IDV blocks lymphocyte cell cycle in G0/G1 phase in cells from healthy volunteers and HIV-infected children PBMCs from healthy volunteers and from HIV-infected children were incubated in the absence or presence of different concentrations of IDV for 18 hours followed by stimulation with anti-CD3 or control antibodies for an additional 48 hours. The effect of IDV on anti-CD3 mAb-induced cell-cycle progression in healthy volunteers is shown in Figure 1A. Preincubation of PBMCs with IDV blocked anti-CD3-induced cell-cycle progression in a dose-dependent manner. IDV was found to block cells in the G0/G1 phase, prior to their entry into synthesis phase (S). At the lowest concentration of IDV (5 µM), 36.2% ± 3.5% cells were in cell cycle compared with 47.2 ± 1.2 cycling cells in PBMCs cultured with anti-CD3 mAb without prior exposure to IDV (P < .05). At the highest concentration of IDV (50 µM), only 15% ± 1.3% cells were in cycling phase. The effect of IDV on anti-CD3-induced cell-cycle progression in PBMCs of HIV-infected children is shown in Figure 1B. Pretreatment of PBMCs with IDV was found to inhibit anti-CD3-induced cell entry into S phase in a dose-dependent manner in 15 of 18 HIV-infected children. The ex vivo blocking effect of IDV on anti-CD3-induced cell cycling was noted to occur in patients regardless of whether they were receiving PI therapy or not. Addition of IDV at the same time as anti-CD3 mAb did not inhibit cell-cycle progression. Viability of cells was equivalent in cultures with or without IDV pretreatment.
IDV impairs lymphoproliferative responses Pretreatment of PBMC cultures of healthy volunteers with IDV (0-50 µM) for 18 hours, followed by stimulation with anti-CD3 mAb (0.5 µg/mL) for 48 hours resulted in dose-dependent reduction of lymphoproliferative responses (Figure 2). This antiproliferative effect of IDV was also noted for cultures stimulated with PHA, PMA plus Ionomycin, or Con A. A similar pattern of dose-dependent inhibition was noted in cultures of unstimulated cells, with more than 50% inhibition of [14C]-thymidine uptake at a 5 to 10 µM dose range of IDV. At 18 hours after preincubation of PBMCs with IDV, no significant difference in [14C]-thymidine uptake and cell viability was noted between cells cultured with and without different concentrations of IDV (data not shown).
Spontaneous and anti-CD3-induced lymphocyte apoptosis in HIV-infected children Spontaneous lymphocyte apoptosis was investigated in 3-day PBMC cultures of HIV-infected children. As shown in Figure 3, spontaneous lymphocyte apoptosis was not significantly different in HIV-infected children who were on PI drug regimens (range, 4.4% to 34%; median, 10%) from those not on PI-containing drug regimens (range, 4.3% to 33%; median, 20%). Activation-induced lymphocyte apoptosis following anti-CD3 stimulation, however, was significantly increased over spontaneous apoptosis only in children on non-PI therapies, whereas the percentage of lymphocyte apoptosis remained unaffected following anti-CD3 activation in children who were on PI regimens. Anti-CD3-induced lymphocyte apoptosis was also significantly higher in children on non-PI drug regimens (range, 7.6% to 47%; median, 25.1%) as compared with those on PI-containing drug regimens (range, 6.5% to 34%; median, 12.2%; P < .05).
IDV does not inhibit lymphocyte apoptosis Preincubation of PBMCs from HIV-infected children with IDV (5-50 µM) did not influence spontaneous or anti-CD3-induced apoptosis (Figure 4A); this response was not different between patients receiving PI- or non-PI-containing antiretroviral therapies (data not shown).

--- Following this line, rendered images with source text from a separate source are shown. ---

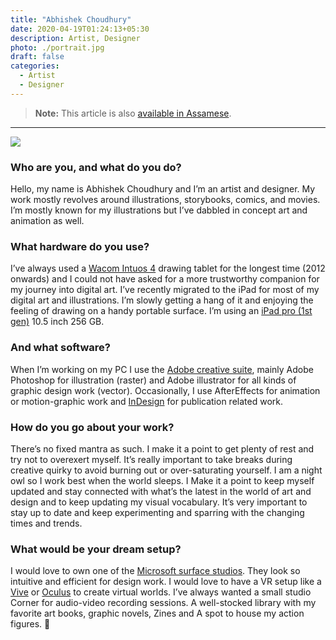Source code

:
 ```yaml
---
title: "Abhishek Choudhury"
date: 2020-04-19T01:24:13+05:30
description: Artist, Designer
photo: ./portrait.jpg
draft: false
categories:
  - Artist
  - Designer
---
```


> **Note:** This article is also [available in Assamese](/interviews/1/abhishek-choudhury/).

---

![](/interviews/1/portrait.jpg)

### Who are you, and what do you do?

Hello, my name is Abhishek Choudhury and I’m an artist and designer. My work mostly revolves around illustrations, storybooks, comics, and movies. I’m mostly known for my illustrations but I’ve dabbled in concept art and animation as well.

### What hardware do you use?

I’ve always used a [Wacom Intuos 4](https://en.wikipedia.org/wiki/Wacom#Intuos) drawing tablet for the longest time (2012 onwards) and I could not have asked for a more trustworthy companion for my journey into digital art. I’ve recently migrated to the iPad for most of my digital art and illustrations. I’m slowly getting a hang of it and enjoying the feeling of drawing on a handy portable surface. I’m using an [iPad pro (1st gen)](https://en.wikipedia.org/wiki/IPad_Pro#First_generation) 10.5 inch 256 GB.

### And what software?

When I’m working on my PC I use the [Adobe creative suite](https://www.adobe.com/creativecloud.html), mainly Adobe Photoshop for illustration (raster) and Adobe illustrator for all kinds of graphic design work (vector). Occasionally, I use AfterEffects for animation or motion-graphic work and [InDesign](https://en.wikipedia.org/wiki/Adobe_InDesign) for publication related work.

### How do you go about your work?

There’s no fixed mantra as such. I make it a point to get plenty of rest and try not to overexert myself. It’s really important to take breaks during creative quirky to avoid burning out or over-saturating yourself. I am a night owl so I work best when the world sleeps. I Make it a point to keep myself updated and stay connected with what’s the latest in the world of art and design and to keep updating my visual vocabulary. It’s very important to stay up to date and keep experimenting and sparring with the changing times and trends.

### What would be your dream setup?

I would love to own one of the [Microsoft surface studios](https://en.wikipedia.org/wiki/Surface_Studio). They look so intuitive and efficient for design work. I would love to have a VR setup like a [Vive](https://en.wikipedia.org/wiki/HTC_Vive) or [Oculus](https://en.wikipedia.org/wiki/Oculus_VR) to create virtual worlds. I’ve always wanted a small studio Corner for audio-video recording sessions. A well-stocked library with my favorite art books, graphic novels, Zines and A spot to house my action figures. 🏃
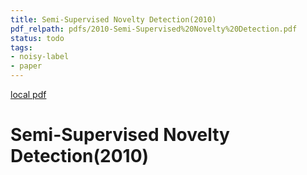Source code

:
 ```yaml
---
title: Semi-Supervised Novelty Detection(2010)
pdf_relpath: pdfs/2010-Semi-Supervised%20Novelty%20Detection.pdf
status: todo
tags:
- noisy-label
- paper
---
```


[local pdf](../../../pdfs/2010-Semi-Supervised%20Novelty%20Detection.pdf)

# Semi-Supervised Novelty Detection(2010)
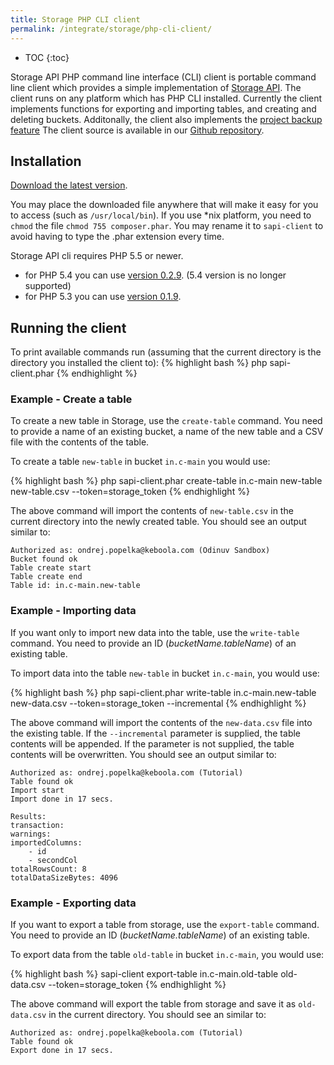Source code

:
 ```yaml
---
title: Storage PHP CLI client
permalink: /integrate/storage/php-cli-client/
---
```


* TOC
{:toc}

Storage API PHP command line interface (CLI) client is portable command line client which provides 
a simple implementation of [Storage API](http://docs.keboola.apiary.io/). The client 
runs on any platform which has PHP CLI installed. 
Currently the client implements functions for exporting and importing tables, and creating and
deleting buckets. Additonally, the client also implements the 
[project backup feature](https://help.keboola.com/todo) 
The client source is available in our [Github repository](https://github.com/keboola/storage-api-cli).

## Installation
<a href='https://s3.amazonaws.com/keboola-storage-api-cli/builds/sapi-client.phar' download>Download the latest version</a>.

You may place the downloaded file anywhere that will make it easy for you to access 
(such as `/usr/local/bin`). If you use *nix platform, you need to `chmod` the file
`chmod 755 composer.phar`. You may rename it to `sapi-client` to avoid having to type the .phar 
extension every time.

Storage API cli requires PHP 5.5 or newer.

- for PHP 5.4 you can use
<a href='https://s3.amazonaws.com/keboola-storage-api-cli/builds/sapi-client.0.2.9.phar' download>version 0.2.9</a>.
(5.4 version is no longer supported)
- for PHP 5.3 you can use
<a href='https://s3.amazonaws.com/keboola-storage-api-cli/builds/sapi-client.0.1.9.phar' download>version 0.1.9</a>.

## Running the client
To print available commands run (assuming that the current directory is the directory you installed the client to):
{% highlight bash %}
php sapi-client.phar
{% endhighlight %}


### Example - Create a table
To create a new table in Storage, use the `create-table` command. You need to provide a name of an 
existing bucket, a name of the new table and a CSV file with the contents of the table.

To create a table `new-table` in bucket `in.c-main` you would use:

{% highlight bash %}
php sapi-client.phar create-table in.c-main new-table new-table.csv --token=storage_token
{% endhighlight %}

The above command will import the contents of `new-table.csv` in the current directory into the newly 
created table. You should see an output similar to:

    Authorized as: ondrej.popelka@keboola.com (Odinuv Sandbox)
    Bucket found ok
    Table create start
    Table create end
    Table id: in.c-main.new-table

### Example - Importing data
If you want only to import new data into the table, use the `write-table` command. You need to provide
an ID (*bucketName.tableName*) of an existing table.  

To import data into the table `new-table` in bucket `in.c-main`, you would use:

{% highlight bash %}
php sapi-client.phar write-table in.c-main.new-table new-data.csv --token=storage_token --incremental
{% endhighlight %}

The above command will import the contents of the `new-data.csv` file into the existing table. If the 
`--incremental` parameter is supplied, the table contents will be appended. If the parameter is not
supplied, the table contents will be overwritten. You should see an output similar to:

    Authorized as: ondrej.popelka@keboola.com (Tutorial)
    Table found ok
    Import start
    Import done in 17 secs.

    Results:
    transaction:
    warnings:
    importedColumns:
        - id
        - secondCol
    totalRowsCount: 8
    totalDataSizeBytes: 4096


### Example - Exporting data
If you want to export a table from storage, use the `export-table` command. You need to provide
an ID (*bucketName.tableName*) of an existing table.

To export data from the table `old-table` in bucket `in.c-main`, you would use:

{% highlight bash %}
sapi-client export-table in.c-main.old-table old-data.csv --token=storage_token
{% endhighlight %}

The above command will export the table from storage and save it as `old-data.csv` in
the current directory. You should see an similar to: 

    Authorized as: ondrej.popelka@keboola.com (Tutorial)
    Table found ok
    Export done in 17 secs.

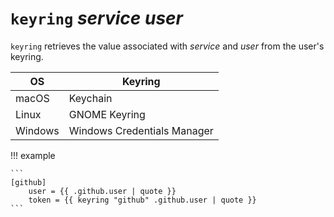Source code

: # `keyring` *service* *user*

`keyring` retrieves the value associated with *service* and *user* from the
user's keyring.

| OS      | Keyring                     |
| ------- | --------------------------- |
| macOS   | Keychain                    |
| Linux   | GNOME Keyring               |
| Windows | Windows Credentials Manager |

!!! example

    ```
    [github]
        user = {{ .github.user | quote }}
        token = {{ keyring "github" .github.user | quote }}
    ```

In PBMCs of healthy individuals, the above protocol of 18 hours' preincubation with IDV followed by anti-CD3 activation yielded very few cells undergoing apoptosis. These studies were extended to examine the effect of IDV in apoptosis of PBMC cultures following prior activation with PHA (Figure 4B). PBMCs from healthy volunteers were cultured with PHA (2 µg/mL) for 4 days followed by incubation with different concentrations of IDV for 18 hours. These activated cells were cultured with anti-CD3 or control mAb (0.5 µg/mL) for an additional 48 hours to study activation-induced apoptosis. No significant difference in apoptosis was noted in PBMC cultures that were treated or not treated with different concentrations of IDV, whereas anti-CD3-induced apoptosis was significantly blocked by Ac-DEVD-CHO, a known inhibitor of caspases. IDV does not influence cell cycle or apoptosis of Jurkat and PM1 T-cell lines IDV at concentrations of 5 to 50 µM did not influence the cell-cycle profile of Jurkat (Figure 5A) or PM1 (Figure 5B) T-cell lines over incubation periods of 24, 48, or 72 hours. Fas-induced apoptosis was not inhibited in cells precultured with different concentrations of IDV or in cultures simultaneously incubated with different concentrations of IDV and anti-Fas antibody CH11, either in Jurkat (Figure 5C) or PM1 T cells (Figure 5D) over a period of 2 to 18 hours.
IDV does not inhibit caspase activity The activity of caspases-1, -3, -4, -5, -9, and -8 over 120 minutes in lysates of CH11 mAb-treated Jurkat T cells as demonstrated by release of AFC from caspase-specific fluorogenic substrates is illustrated in Figure 6. IDV at concentrations of 12.5 to 100 µM did not inhibit the activity of any of the caspases, whereas addition of caspase-specific inhibitors resulted in the expected inhibition of caspase activity.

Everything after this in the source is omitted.